"Take Five" Q&A with Sean Jones!

Q1: What's the best music gear or app purchase you've made recently? 

The best music gear that I’ve purchased as of late is my pedal board. My former student, Aaron Janik of Horn-fx.com has become the teacher in that he’s exposing me to a wide range of sounds that, frankly I’ve avoided for some time now. I’ve warred with the idea of “corrupting” my natural sound with any electronic enhancement. However, Aaron and his team have discovered a way to retain the natural sound of the trumpet while enhancing it with various set ups on the pedal board. I’m truly loving discovering what’s available to me. I’m almost treating the pedals as they’re “mutes” to create varying moments in pieces that offer “layers” that don’t exist with the natural sound of the trumpet and all of it’s colors. That all said, I’d have to say that the use of pedals and my new pedal board is the best gear purchase as of late. 

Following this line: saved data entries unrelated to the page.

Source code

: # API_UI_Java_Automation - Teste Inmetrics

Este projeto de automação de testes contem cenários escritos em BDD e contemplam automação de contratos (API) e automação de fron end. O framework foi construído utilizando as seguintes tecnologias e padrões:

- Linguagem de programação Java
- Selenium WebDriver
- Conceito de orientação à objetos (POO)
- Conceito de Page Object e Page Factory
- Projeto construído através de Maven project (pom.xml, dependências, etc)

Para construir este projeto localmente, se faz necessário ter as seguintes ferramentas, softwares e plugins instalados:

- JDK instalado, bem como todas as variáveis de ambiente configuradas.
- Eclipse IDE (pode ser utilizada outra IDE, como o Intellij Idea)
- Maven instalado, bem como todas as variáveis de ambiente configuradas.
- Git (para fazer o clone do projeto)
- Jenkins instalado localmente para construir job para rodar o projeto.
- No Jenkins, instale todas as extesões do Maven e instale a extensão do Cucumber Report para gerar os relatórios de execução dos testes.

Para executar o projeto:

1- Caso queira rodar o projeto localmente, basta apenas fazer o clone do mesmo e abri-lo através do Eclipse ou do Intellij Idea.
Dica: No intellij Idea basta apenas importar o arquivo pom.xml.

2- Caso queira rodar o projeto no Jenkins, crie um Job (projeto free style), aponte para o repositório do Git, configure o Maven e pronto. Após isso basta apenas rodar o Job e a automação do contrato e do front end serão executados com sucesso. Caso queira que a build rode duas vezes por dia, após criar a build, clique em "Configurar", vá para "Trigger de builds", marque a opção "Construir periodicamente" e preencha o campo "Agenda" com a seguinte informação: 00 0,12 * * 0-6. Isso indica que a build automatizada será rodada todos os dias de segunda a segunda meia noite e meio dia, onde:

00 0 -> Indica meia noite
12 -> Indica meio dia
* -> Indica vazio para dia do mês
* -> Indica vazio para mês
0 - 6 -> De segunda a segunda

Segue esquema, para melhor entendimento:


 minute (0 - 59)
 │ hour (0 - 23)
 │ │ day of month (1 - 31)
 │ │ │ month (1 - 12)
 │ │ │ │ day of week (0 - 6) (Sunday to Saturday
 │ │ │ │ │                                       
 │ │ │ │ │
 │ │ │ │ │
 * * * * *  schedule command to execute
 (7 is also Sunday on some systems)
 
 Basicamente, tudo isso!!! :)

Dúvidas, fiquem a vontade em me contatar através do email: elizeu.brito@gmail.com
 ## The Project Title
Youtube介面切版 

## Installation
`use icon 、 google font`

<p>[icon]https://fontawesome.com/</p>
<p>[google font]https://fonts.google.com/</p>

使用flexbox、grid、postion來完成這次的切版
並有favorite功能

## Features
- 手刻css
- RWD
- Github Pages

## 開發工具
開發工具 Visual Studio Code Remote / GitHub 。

Q2: What's your funniest or worst gig story? 
Wow, this is a tough one. The funniest or worst gig… lol. Geeze, there are so many examples I could use here that don’t necessarily have anything to do with the music being played at all. Much of the time, the craziest or funniest stories happen off of the band stand. That said, I’ll offer two… 1. The funniest on stage moment that I’m willing to share is when I decided that I was going to eat a big meal right before taking the stage at Zanzibar Blue in Philadelphia. TERRIBLE idea… During the second tune, I had to run off stage and go have some “personal” time during an extended piano solo. Thank God Orrin Evans can keep the attention of the crowd for several minutes…lol. As for off the stage… I’d have to say it was when I was on. The road with Herbie Hancock, Wayne Shorter and Marcus Miller. We were driving in the middle of the night and they decided to make a stop… To make a long story short, Wayne decided to load up on chocolate bars while Herbie decided to eat frozen pizza with chips on it… We then watched the movie “The Girl Next Door”, in which Wayne decided that he was going to analyze the movie while watching it at 4:00 A:M. To say this was a surreal moment is an understatement. LOL. Beyond hilarious. This isn’t even how the story ends… After the movie, we all decide to get some rest. Herbie, while listening to some Gil Evans, decides that he wants to stay up a little more to figure out Gil’s voicing… Well, we went to be and woke up at around 1:00 P:M and guess who was still sitting there analyzing Gil’s voicings? That right there taught me a valuable lesson.. No matter how much you achieve in this life… there’s more to discover! 


 

Q3: What's one concert you've attended that has had a lasting impact on your life?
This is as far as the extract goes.